Within the listing below, locate all lines containing the word "Carpet". Copy each one.

═════ Information supplied

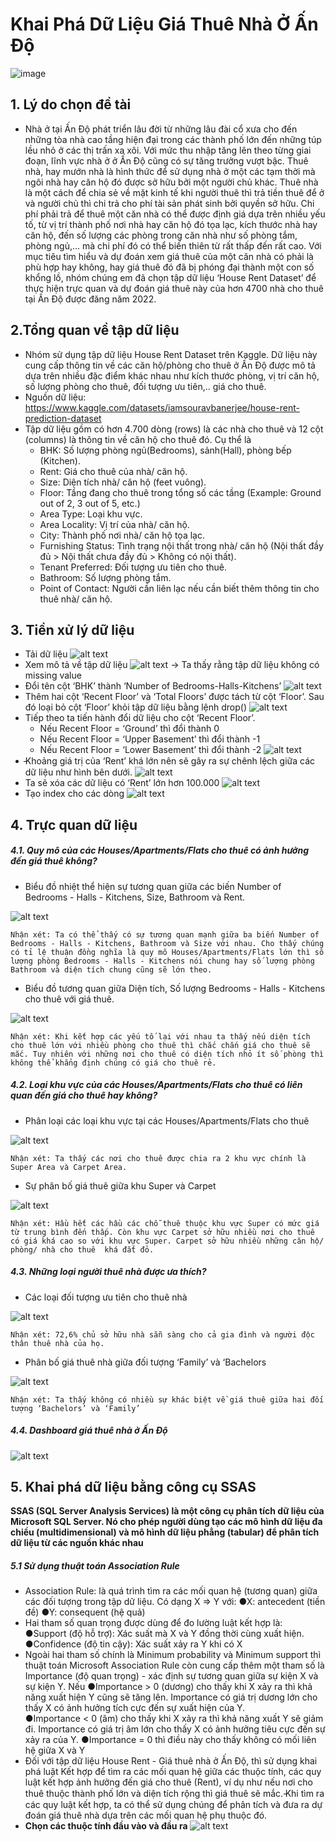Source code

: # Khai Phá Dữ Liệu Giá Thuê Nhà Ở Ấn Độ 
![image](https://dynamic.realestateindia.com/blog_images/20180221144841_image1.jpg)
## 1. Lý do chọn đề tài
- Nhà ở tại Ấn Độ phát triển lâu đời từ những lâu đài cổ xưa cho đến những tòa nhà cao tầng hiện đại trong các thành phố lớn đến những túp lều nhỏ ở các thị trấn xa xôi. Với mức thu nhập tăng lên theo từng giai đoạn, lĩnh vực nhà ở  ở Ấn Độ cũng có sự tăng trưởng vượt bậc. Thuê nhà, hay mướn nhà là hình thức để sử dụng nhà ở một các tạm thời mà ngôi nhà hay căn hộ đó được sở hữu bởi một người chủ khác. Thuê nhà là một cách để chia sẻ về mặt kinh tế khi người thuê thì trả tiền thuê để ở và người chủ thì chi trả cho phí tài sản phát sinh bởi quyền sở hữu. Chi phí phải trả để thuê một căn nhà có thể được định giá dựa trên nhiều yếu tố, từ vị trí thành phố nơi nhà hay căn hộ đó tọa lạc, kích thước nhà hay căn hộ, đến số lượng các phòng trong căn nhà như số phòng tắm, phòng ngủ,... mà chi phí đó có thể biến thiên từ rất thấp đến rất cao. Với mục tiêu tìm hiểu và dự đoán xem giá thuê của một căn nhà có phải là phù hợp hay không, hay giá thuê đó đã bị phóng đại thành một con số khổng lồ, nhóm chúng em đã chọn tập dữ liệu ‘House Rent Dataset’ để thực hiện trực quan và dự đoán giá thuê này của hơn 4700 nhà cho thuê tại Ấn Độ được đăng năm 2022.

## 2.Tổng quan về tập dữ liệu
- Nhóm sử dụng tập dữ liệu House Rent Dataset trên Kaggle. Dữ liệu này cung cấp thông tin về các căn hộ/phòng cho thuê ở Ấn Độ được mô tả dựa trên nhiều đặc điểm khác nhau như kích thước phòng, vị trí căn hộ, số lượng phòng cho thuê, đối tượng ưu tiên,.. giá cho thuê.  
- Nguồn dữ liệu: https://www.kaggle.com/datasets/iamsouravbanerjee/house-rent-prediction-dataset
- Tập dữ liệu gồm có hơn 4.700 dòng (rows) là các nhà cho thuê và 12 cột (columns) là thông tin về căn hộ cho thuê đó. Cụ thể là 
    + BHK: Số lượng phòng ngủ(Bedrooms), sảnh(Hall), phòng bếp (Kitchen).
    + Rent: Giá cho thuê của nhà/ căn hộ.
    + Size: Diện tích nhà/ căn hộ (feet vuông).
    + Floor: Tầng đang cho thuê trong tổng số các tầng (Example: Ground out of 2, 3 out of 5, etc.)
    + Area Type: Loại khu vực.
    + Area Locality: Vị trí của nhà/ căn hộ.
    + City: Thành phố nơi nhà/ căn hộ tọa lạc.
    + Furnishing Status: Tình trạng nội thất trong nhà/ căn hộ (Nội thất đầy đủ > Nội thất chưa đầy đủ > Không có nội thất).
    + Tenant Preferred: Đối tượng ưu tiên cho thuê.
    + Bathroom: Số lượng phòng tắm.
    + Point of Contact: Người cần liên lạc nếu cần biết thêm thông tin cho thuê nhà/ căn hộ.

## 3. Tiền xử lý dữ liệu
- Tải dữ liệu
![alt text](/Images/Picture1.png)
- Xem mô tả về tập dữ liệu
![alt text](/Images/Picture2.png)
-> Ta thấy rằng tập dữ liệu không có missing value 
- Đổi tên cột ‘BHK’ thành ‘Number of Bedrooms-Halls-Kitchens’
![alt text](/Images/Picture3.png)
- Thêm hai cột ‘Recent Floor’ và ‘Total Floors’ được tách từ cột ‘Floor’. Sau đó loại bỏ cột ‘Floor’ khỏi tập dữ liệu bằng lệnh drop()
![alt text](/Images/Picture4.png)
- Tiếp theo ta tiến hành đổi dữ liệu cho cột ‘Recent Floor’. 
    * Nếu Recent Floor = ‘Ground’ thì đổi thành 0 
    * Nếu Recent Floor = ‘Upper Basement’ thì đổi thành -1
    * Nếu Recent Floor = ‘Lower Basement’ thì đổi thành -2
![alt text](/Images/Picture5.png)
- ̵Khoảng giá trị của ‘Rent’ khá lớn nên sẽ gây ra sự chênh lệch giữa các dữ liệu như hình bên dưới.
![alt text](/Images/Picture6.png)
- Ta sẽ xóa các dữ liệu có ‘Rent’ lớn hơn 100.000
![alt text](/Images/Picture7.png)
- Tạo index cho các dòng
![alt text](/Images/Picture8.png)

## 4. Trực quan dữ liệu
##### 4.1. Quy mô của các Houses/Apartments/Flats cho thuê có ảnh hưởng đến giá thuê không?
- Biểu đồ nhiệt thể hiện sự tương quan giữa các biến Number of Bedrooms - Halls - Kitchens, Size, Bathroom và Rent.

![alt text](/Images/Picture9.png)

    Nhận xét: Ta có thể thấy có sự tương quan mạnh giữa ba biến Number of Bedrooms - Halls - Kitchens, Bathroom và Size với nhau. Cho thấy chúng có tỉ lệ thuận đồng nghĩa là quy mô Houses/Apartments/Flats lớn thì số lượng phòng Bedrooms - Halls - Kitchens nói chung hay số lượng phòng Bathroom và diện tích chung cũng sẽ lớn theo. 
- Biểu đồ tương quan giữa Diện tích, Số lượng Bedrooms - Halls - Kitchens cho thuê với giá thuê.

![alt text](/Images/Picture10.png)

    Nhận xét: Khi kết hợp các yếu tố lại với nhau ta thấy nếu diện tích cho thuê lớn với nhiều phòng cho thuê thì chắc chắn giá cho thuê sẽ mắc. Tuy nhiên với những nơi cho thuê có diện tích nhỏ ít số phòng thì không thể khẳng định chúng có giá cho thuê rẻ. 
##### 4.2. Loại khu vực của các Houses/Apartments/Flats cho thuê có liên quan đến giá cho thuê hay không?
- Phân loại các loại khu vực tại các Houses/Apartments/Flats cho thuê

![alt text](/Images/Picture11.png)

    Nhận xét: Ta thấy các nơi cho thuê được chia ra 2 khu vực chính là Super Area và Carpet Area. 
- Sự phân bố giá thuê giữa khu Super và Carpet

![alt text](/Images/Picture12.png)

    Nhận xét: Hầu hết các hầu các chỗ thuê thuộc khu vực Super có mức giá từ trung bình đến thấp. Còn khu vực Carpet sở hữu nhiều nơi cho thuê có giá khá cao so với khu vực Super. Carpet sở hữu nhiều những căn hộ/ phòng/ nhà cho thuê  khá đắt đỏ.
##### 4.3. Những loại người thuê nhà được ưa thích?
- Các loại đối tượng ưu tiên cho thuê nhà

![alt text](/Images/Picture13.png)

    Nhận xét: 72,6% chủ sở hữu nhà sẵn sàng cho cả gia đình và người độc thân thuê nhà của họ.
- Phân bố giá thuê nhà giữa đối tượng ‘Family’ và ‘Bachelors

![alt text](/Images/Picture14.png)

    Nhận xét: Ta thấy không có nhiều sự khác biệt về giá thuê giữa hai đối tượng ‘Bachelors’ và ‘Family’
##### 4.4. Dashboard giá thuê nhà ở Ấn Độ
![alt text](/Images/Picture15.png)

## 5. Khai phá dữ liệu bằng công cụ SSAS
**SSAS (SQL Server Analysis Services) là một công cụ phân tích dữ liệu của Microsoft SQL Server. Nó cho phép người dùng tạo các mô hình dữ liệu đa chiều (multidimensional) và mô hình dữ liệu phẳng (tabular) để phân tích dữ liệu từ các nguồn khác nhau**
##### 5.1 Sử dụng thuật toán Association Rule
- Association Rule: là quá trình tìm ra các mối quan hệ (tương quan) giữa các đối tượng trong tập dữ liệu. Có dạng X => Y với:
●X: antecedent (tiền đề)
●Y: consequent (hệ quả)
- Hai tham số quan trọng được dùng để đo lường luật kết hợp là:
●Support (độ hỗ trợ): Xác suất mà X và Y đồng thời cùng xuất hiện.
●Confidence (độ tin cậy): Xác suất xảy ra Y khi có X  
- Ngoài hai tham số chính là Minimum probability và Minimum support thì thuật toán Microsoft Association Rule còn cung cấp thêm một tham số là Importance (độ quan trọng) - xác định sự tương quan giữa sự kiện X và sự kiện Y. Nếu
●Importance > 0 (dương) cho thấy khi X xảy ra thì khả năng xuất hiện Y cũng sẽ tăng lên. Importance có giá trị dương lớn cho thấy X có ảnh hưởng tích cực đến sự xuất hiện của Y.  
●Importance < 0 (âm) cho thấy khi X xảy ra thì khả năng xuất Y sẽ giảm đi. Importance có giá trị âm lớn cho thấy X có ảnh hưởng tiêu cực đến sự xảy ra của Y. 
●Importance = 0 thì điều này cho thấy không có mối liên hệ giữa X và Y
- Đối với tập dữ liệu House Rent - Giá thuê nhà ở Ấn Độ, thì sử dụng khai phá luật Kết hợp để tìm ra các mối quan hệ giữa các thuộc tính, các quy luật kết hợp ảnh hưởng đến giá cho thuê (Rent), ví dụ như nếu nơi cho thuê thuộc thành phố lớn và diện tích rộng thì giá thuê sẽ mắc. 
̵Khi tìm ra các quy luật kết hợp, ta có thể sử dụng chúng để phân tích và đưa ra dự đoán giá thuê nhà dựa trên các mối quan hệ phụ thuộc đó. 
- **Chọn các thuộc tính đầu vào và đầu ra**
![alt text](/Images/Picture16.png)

══════════

Solved exercise
    Nhận xét: Ta thấy các nơi cho thuê được chia ra 2 khu vực chính là Super Area và Carpet Area. 
- Sự phân bố giá thuê giữa khu Super và Carpet
    Nhận xét: Hầu hết các hầu các chỗ thuê thuộc khu vực Super có mức giá từ trung bình đến thấp. Còn khu vực Carpet sở hữu nhiều nơi cho thuê có giá khá cao so với khu vực Super. Carpet sở hữu nhiều những căn hộ/ phòng/ nhà cho thuê  khá đắt đỏ.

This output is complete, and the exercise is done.